▶ [ACTIVITY] Transcribe the data that follows without changing a word, and omit the pictures.

[Plain-text document sources]
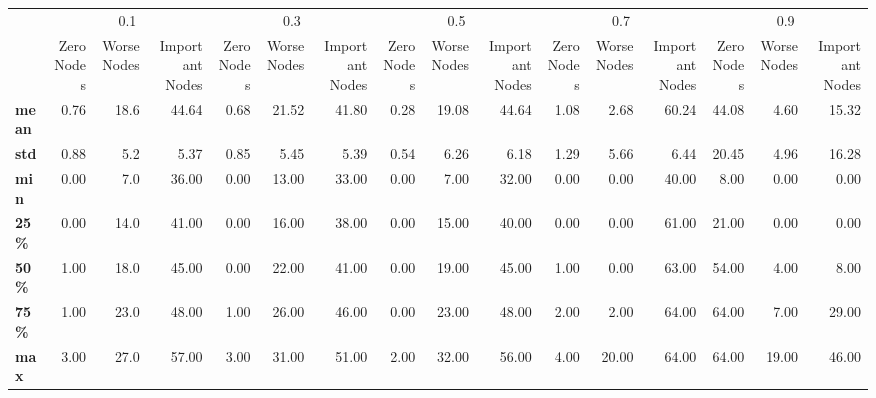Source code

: \begin{tabular}{lrrrrrrrrrrrrrrr}
\toprule
{} & \multicolumn{3}{c}{0.1} & \multicolumn{3}{c}{0.3} & \multicolumn{3}{c}{0.5} & \multicolumn{3}{c}{0.7} & \multicolumn{3}{c}{0.9} \\
{} & Zero Nodes & Worse Nodes & Important Nodes & Zero Nodes & Worse Nodes & Important Nodes & Zero Nodes & Worse Nodes & Important Nodes & Zero Nodes & Worse Nodes & Important Nodes & Zero Nodes & Worse Nodes & Important Nodes \\
\midrule
\textbf{mean} &       0.76 &        18.6 &           44.64 &       0.68 &       21.52 &           41.80 &       0.28 &       19.08 &           44.64 &       1.08 &        2.68 &           60.24 &      44.08 &        4.60 &           15.32 \\
\textbf{std } &       0.88 &         5.2 &            5.37 &       0.85 &        5.45 &            5.39 &       0.54 &        6.26 &            6.18 &       1.29 &        5.66 &            6.44 &      20.45 &        4.96 &           16.28 \\
\textbf{min } &       0.00 &         7.0 &           36.00 &       0.00 &       13.00 &           33.00 &       0.00 &        7.00 &           32.00 &       0.00 &        0.00 &           40.00 &       8.00 &        0.00 &            0.00 \\
\textbf{25\% } &       0.00 &        14.0 &           41.00 &       0.00 &       16.00 &           38.00 &       0.00 &       15.00 &           40.00 &       0.00 &        0.00 &           61.00 &      21.00 &        0.00 &            0.00 \\
\textbf{50\% } &       1.00 &        18.0 &           45.00 &       0.00 &       22.00 &           41.00 &       0.00 &       19.00 &           45.00 &       1.00 &        0.00 &           63.00 &      54.00 &        4.00 &            8.00 \\
\textbf{75\% } &       1.00 &        23.0 &           48.00 &       1.00 &       26.00 &           46.00 &       0.00 &       23.00 &           48.00 &       2.00 &        2.00 &           64.00 &      64.00 &        7.00 &           29.00 \\
\textbf{max } &       3.00 &        27.0 &           57.00 &       3.00 &       31.00 &           51.00 &       2.00 &       32.00 &           56.00 &       4.00 &       20.00 &           64.00 &      64.00 &       19.00 &           46.00 \\
\bottomrule
\end{tabular}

▶ [TASK OUTPUT]
Source code

: \begin{tabular}{lrrrrrrrrrrrrrrr}
\toprule
{} & \multicolumn{3}{c}{0.1} & \multicolumn{3}{c}{0.3} & \multicolumn{3}{c}{0.5} & \multicolumn{3}{c}{0.7} & \multicolumn{3}{c}{0.9} \\
{} & Zero Nodes & Worse Nodes & Important Nodes & Zero Nodes & Worse Nodes & Important Nodes & Zero Nodes & Worse Nodes & Important Nodes & Zero Nodes & Worse Nodes & Important Nodes & Zero Nodes & Worse Nodes & Important Nodes \\
\midrule
\textbf{mean} &       0.76 &        18.6 &           44.64 &       0.68 &       21.52 &           41.80 &       0.28 &       19.08 &           44.64 &       1.08 &        2.68 &           60.24 &      44.08 &        4.60 &           15.32 \\
\textbf{std } &       0.88 &         5.2 &            5.37 &       0.85 &        5.45 &            5.39 &       0.54 &        6.26 &            6.18 &       1.29 &        5.66 &            6.44 &      20.45 &        4.96 &           16.28 \\
\textbf{min } &       0.00 &         7.0 &           36.00 &       0.00 &       13.00 &           33.00 &       0.00 &        7.00 &           32.00 &       0.00 &        0.00 &           40.00 &       8.00 &        0.00 &            0.00 \\
\textbf{25\% } &       0.00 &        14.0 &           41.00 &       0.00 &       16.00 &           38.00 &       0.00 &       15.00 &           40.00 &       0.00 &        0.00 &           61.00 &      21.00 &        0.00 &            0.00 \\
\textbf{50\% } &       1.00 &        18.0 &           45.00 &       0.00 &       22.00 &           41.00 &       0.00 &       19.00 &           45.00 &       1.00 &        0.00 &           63.00 &      54.00 &        4.00 &            8.00 \\
\textbf{75\% } &       1.00 &        23.0 &           48.00 &       1.00 &       26.00 &           46.00 &       0.00 &       23.00 &           48.00 &       2.00 &        2.00 &           64.00 &      64.00 &        7.00 &           29.00 \\
\textbf{max } &       3.00 &        27.0 &           57.00 &       3.00 &       31.00 &           51.00 &       2.00 &       32.00 &           56.00 &       4.00 &       20.00 &           64.00 &      64.00 &       19.00 &           46.00 \\
\bottomrule
\end{tabular}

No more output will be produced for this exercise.